TASK INSTRUCTIONS =>
Each record that follows must be printed exactly as given.
Segment Start: SUPPLIED DATA
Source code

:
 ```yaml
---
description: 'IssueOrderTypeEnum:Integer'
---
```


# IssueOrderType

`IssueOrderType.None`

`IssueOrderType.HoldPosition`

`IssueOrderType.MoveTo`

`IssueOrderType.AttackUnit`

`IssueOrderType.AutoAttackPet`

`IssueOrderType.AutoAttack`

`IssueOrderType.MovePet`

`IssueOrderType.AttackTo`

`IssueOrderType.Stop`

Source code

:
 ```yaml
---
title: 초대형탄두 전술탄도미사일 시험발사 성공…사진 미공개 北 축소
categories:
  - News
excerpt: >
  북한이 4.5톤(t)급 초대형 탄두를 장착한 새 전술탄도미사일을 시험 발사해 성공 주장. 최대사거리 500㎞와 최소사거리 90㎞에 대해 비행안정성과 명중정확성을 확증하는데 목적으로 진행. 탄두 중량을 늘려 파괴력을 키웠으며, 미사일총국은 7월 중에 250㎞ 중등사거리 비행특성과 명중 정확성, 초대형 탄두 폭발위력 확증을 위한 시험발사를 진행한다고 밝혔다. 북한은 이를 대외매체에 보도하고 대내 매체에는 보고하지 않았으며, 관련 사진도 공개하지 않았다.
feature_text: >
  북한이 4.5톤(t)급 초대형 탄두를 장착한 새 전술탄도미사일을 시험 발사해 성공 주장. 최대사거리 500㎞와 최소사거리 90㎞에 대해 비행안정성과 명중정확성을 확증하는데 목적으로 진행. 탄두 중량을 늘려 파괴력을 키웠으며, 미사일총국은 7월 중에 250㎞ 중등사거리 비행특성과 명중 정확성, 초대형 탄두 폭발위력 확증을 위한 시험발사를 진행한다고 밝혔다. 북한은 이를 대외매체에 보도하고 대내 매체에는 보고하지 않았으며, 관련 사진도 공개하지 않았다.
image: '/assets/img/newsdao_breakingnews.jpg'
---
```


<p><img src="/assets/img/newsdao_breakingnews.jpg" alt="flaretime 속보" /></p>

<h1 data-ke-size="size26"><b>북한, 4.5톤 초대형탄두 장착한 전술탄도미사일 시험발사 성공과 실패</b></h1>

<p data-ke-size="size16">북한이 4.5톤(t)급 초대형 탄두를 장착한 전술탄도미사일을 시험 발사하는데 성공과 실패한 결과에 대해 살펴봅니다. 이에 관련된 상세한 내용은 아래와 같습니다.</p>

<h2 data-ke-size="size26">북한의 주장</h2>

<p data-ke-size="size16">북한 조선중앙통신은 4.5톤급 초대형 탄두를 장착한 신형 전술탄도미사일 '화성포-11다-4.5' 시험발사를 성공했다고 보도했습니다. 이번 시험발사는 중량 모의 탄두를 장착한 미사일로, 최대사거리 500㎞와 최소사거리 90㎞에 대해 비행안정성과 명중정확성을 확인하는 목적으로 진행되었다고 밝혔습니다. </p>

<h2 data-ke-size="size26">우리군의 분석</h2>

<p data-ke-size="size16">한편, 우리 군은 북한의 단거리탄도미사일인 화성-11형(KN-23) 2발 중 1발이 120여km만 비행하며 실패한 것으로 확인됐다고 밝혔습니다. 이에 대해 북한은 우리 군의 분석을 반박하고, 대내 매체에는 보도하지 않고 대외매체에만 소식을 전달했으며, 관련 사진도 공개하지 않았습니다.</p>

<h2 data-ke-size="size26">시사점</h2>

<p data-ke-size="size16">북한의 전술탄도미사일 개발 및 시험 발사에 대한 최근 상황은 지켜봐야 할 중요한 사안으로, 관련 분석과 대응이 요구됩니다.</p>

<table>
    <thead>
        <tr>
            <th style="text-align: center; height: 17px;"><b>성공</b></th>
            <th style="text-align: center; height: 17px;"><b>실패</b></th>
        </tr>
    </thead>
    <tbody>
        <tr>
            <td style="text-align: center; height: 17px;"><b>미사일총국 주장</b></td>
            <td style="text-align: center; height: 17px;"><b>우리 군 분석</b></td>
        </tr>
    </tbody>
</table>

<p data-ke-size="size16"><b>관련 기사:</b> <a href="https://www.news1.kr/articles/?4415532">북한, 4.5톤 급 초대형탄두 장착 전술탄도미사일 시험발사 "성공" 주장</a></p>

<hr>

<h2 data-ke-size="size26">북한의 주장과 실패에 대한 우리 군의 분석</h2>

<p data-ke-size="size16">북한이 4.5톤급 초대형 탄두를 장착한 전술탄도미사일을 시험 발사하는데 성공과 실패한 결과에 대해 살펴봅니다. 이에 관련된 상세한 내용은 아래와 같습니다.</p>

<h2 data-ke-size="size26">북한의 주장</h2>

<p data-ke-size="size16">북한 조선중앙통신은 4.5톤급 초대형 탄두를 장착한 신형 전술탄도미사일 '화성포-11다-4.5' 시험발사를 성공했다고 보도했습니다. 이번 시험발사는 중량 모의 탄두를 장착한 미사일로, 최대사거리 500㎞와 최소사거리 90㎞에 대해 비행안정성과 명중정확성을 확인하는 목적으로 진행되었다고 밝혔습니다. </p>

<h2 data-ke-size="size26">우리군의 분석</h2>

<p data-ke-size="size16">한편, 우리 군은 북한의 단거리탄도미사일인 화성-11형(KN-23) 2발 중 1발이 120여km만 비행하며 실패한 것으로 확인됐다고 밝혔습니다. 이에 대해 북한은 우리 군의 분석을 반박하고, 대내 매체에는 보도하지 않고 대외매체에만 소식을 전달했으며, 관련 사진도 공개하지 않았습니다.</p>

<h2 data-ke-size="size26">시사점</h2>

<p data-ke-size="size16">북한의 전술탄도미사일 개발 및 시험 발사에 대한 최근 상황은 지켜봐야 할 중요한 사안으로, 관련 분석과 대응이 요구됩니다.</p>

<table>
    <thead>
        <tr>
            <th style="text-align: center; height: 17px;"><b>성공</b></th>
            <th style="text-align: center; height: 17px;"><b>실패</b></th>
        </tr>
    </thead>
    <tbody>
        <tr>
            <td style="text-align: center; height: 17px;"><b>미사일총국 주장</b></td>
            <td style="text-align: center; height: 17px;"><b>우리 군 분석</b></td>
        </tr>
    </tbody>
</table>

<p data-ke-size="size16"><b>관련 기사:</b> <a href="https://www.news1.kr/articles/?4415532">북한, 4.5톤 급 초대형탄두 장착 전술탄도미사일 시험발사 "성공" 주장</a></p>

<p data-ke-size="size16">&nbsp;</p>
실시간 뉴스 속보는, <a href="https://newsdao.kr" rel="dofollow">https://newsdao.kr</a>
Segment End: SUPPLIED DATA
EXERCISE RESPONSE =>
Source code

:
 ```yaml
---
description: 'IssueOrderTypeEnum:Integer'
---
```


# IssueOrderType

`IssueOrderType.None`

`IssueOrderType.HoldPosition`

`IssueOrderType.MoveTo`

`IssueOrderType.AttackUnit`

`IssueOrderType.AutoAttackPet`

`IssueOrderType.AutoAttack`

`IssueOrderType.MovePet`

`IssueOrderType.AttackTo`

`IssueOrderType.Stop`

Source code

:
 ```yaml
---
title: 초대형탄두 전술탄도미사일 시험발사 성공…사진 미공개 北 축소
categories:
  - News
excerpt: >
  북한이 4.5톤(t)급 초대형 탄두를 장착한 새 전술탄도미사일을 시험 발사해 성공 주장. 최대사거리 500㎞와 최소사거리 90㎞에 대해 비행안정성과 명중정확성을 확증하는데 목적으로 진행. 탄두 중량을 늘려 파괴력을 키웠으며, 미사일총국은 7월 중에 250㎞ 중등사거리 비행특성과 명중 정확성, 초대형 탄두 폭발위력 확증을 위한 시험발사를 진행한다고 밝혔다. 북한은 이를 대외매체에 보도하고 대내 매체에는 보고하지 않았으며, 관련 사진도 공개하지 않았다.
feature_text: >
  북한이 4.5톤(t)급 초대형 탄두를 장착한 새 전술탄도미사일을 시험 발사해 성공 주장. 최대사거리 500㎞와 최소사거리 90㎞에 대해 비행안정성과 명중정확성을 확증하는데 목적으로 진행. 탄두 중량을 늘려 파괴력을 키웠으며, 미사일총국은 7월 중에 250㎞ 중등사거리 비행특성과 명중 정확성, 초대형 탄두 폭발위력 확증을 위한 시험발사를 진행한다고 밝혔다. 북한은 이를 대외매체에 보도하고 대내 매체에는 보고하지 않았으며, 관련 사진도 공개하지 않았다.
image: '/assets/img/newsdao_breakingnews.jpg'
---
```


<p><img src="/assets/img/newsdao_breakingnews.jpg" alt="flaretime 속보" /></p>

<h1 data-ke-size="size26"><b>북한, 4.5톤 초대형탄두 장착한 전술탄도미사일 시험발사 성공과 실패</b></h1>

<p data-ke-size="size16">북한이 4.5톤(t)급 초대형 탄두를 장착한 전술탄도미사일을 시험 발사하는데 성공과 실패한 결과에 대해 살펴봅니다. 이에 관련된 상세한 내용은 아래와 같습니다.</p>

<h2 data-ke-size="size26">북한의 주장</h2>

<p data-ke-size="size16">북한 조선중앙통신은 4.5톤급 초대형 탄두를 장착한 신형 전술탄도미사일 '화성포-11다-4.5' 시험발사를 성공했다고 보도했습니다. 이번 시험발사는 중량 모의 탄두를 장착한 미사일로, 최대사거리 500㎞와 최소사거리 90㎞에 대해 비행안정성과 명중정확성을 확인하는 목적으로 진행되었다고 밝혔습니다. </p>

<h2 data-ke-size="size26">우리군의 분석</h2>

<p data-ke-size="size16">한편, 우리 군은 북한의 단거리탄도미사일인 화성-11형(KN-23) 2발 중 1발이 120여km만 비행하며 실패한 것으로 확인됐다고 밝혔습니다. 이에 대해 북한은 우리 군의 분석을 반박하고, 대내 매체에는 보도하지 않고 대외매체에만 소식을 전달했으며, 관련 사진도 공개하지 않았습니다.</p>

<h2 data-ke-size="size26">시사점</h2>

<p data-ke-size="size16">북한의 전술탄도미사일 개발 및 시험 발사에 대한 최근 상황은 지켜봐야 할 중요한 사안으로, 관련 분석과 대응이 요구됩니다.</p>

<table>
    <thead>
        <tr>
            <th style="text-align: center; height: 17px;"><b>성공</b></th>
            <th style="text-align: center; height: 17px;"><b>실패</b></th>
        </tr>
    </thead>
    <tbody>
        <tr>
            <td style="text-align: center; height: 17px;"><b>미사일총국 주장</b></td>
            <td style="text-align: center; height: 17px;"><b>우리 군 분석</b></td>
        </tr>
    </tbody>
</table>

<p data-ke-size="size16"><b>관련 기사:</b> <a href="https://www.news1.kr/articles/?4415532">북한, 4.5톤 급 초대형탄두 장착 전술탄도미사일 시험발사 "성공" 주장</a></p>

<hr>

<h2 data-ke-size="size26">북한의 주장과 실패에 대한 우리 군의 분석</h2>

<p data-ke-size="size16">북한이 4.5톤급 초대형 탄두를 장착한 전술탄도미사일을 시험 발사하는데 성공과 실패한 결과에 대해 살펴봅니다. 이에 관련된 상세한 내용은 아래와 같습니다.</p>

<h2 data-ke-size="size26">북한의 주장</h2>

<p data-ke-size="size16">북한 조선중앙통신은 4.5톤급 초대형 탄두를 장착한 신형 전술탄도미사일 '화성포-11다-4.5' 시험발사를 성공했다고 보도했습니다. 이번 시험발사는 중량 모의 탄두를 장착한 미사일로, 최대사거리 500㎞와 최소사거리 90㎞에 대해 비행안정성과 명중정확성을 확인하는 목적으로 진행되었다고 밝혔습니다. </p>

<h2 data-ke-size="size26">우리군의 분석</h2>

<p data-ke-size="size16">한편, 우리 군은 북한의 단거리탄도미사일인 화성-11형(KN-23) 2발 중 1발이 120여km만 비행하며 실패한 것으로 확인됐다고 밝혔습니다. 이에 대해 북한은 우리 군의 분석을 반박하고, 대내 매체에는 보도하지 않고 대외매체에만 소식을 전달했으며, 관련 사진도 공개하지 않았습니다.</p>

<h2 data-ke-size="size26">시사점</h2>

<p data-ke-size="size16">북한의 전술탄도미사일 개발 및 시험 발사에 대한 최근 상황은 지켜봐야 할 중요한 사안으로, 관련 분석과 대응이 요구됩니다.</p>

<table>
    <thead>
        <tr>
            <th style="text-align: center; height: 17px;"><b>성공</b></th>
            <th style="text-align: center; height: 17px;"><b>실패</b></th>
        </tr>
    </thead>
    <tbody>
        <tr>
            <td style="text-align: center; height: 17px;"><b>미사일총국 주장</b></td>
            <td style="text-align: center; height: 17px;"><b>우리 군 분석</b></td>
        </tr>
    </tbody>
</table>

<p data-ke-size="size16"><b>관련 기사:</b> <a href="https://www.news1.kr/articles/?4415532">북한, 4.5톤 급 초대형탄두 장착 전술탄도미사일 시험발사 "성공" 주장</a></p>

<p data-ke-size="size16">&nbsp;</p>
실시간 뉴스 속보는, <a href="https://newsdao.kr" rel="dofollow">https://newsdao.kr</a>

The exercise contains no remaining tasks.